SOURCE DATA Block Start

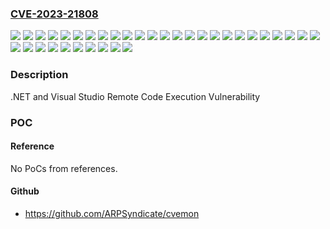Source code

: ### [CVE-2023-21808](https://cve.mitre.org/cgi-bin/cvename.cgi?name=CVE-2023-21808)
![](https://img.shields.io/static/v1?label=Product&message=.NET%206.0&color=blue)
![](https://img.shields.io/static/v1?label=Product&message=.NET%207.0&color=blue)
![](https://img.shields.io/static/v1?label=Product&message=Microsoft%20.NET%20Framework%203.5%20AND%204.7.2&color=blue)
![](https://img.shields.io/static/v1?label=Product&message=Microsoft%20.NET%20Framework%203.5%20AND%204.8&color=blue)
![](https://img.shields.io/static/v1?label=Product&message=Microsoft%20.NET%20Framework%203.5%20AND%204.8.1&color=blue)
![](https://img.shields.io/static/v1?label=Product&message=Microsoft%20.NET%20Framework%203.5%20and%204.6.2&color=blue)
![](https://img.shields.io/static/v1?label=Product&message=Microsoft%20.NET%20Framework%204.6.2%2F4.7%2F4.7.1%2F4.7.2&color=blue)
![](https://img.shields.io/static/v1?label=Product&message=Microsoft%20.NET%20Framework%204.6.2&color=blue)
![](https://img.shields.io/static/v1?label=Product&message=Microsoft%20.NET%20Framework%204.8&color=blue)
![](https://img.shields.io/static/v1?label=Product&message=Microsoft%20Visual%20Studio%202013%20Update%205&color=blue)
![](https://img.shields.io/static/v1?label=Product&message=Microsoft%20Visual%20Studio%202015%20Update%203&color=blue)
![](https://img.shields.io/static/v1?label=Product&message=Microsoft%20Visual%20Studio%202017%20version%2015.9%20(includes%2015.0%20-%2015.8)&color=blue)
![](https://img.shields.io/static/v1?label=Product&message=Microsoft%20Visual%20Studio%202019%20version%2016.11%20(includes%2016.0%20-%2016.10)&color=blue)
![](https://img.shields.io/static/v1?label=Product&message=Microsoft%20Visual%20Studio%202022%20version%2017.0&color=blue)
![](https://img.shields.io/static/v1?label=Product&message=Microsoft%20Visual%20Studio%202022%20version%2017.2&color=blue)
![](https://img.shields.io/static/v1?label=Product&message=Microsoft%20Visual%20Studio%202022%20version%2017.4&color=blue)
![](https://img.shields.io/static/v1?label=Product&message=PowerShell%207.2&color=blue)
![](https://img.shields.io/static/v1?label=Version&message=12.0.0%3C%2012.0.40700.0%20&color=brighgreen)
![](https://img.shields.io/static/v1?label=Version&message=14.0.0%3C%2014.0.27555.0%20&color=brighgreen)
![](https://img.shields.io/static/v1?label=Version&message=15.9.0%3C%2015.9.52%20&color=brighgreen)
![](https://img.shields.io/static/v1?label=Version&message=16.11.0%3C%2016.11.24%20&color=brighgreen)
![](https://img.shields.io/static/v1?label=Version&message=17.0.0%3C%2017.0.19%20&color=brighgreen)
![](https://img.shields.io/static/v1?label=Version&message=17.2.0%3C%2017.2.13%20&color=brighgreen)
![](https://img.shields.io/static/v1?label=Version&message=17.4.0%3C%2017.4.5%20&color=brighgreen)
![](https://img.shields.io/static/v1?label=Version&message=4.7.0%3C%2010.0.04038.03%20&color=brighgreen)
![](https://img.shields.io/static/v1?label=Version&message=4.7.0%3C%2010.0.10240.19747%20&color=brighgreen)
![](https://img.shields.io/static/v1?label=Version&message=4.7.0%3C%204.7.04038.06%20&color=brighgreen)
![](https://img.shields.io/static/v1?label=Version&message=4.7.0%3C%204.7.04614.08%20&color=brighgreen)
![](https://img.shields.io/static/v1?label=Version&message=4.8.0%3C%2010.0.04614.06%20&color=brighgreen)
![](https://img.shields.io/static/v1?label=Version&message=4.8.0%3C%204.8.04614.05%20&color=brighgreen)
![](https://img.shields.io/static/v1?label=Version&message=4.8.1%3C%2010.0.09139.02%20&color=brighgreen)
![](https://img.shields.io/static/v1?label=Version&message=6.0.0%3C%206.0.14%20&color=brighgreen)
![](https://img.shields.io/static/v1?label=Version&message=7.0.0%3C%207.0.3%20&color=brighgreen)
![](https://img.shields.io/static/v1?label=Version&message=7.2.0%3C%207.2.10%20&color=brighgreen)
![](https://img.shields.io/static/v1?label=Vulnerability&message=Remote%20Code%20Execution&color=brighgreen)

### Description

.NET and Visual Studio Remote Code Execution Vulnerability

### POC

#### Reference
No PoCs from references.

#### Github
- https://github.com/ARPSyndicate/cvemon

SOURCE DATA Block End

== GOAL OF THE EXERCISE ==
Look through the listing, and copy each line that contains the word "includes".

== OUTPUT FOR THIS TASK ==
![](https://img.shields.io/static/v1?label=Product&message=Microsoft%20Visual%20Studio%202017%20version%2015.9%20(includes%2015.0%20-%2015.8)&color=blue)
![](https://img.shields.io/static/v1?label=Product&message=Microsoft%20Visual%20Studio%202019%20version%2016.11%20(includes%2016.0%20-%2016.10)&color=blue)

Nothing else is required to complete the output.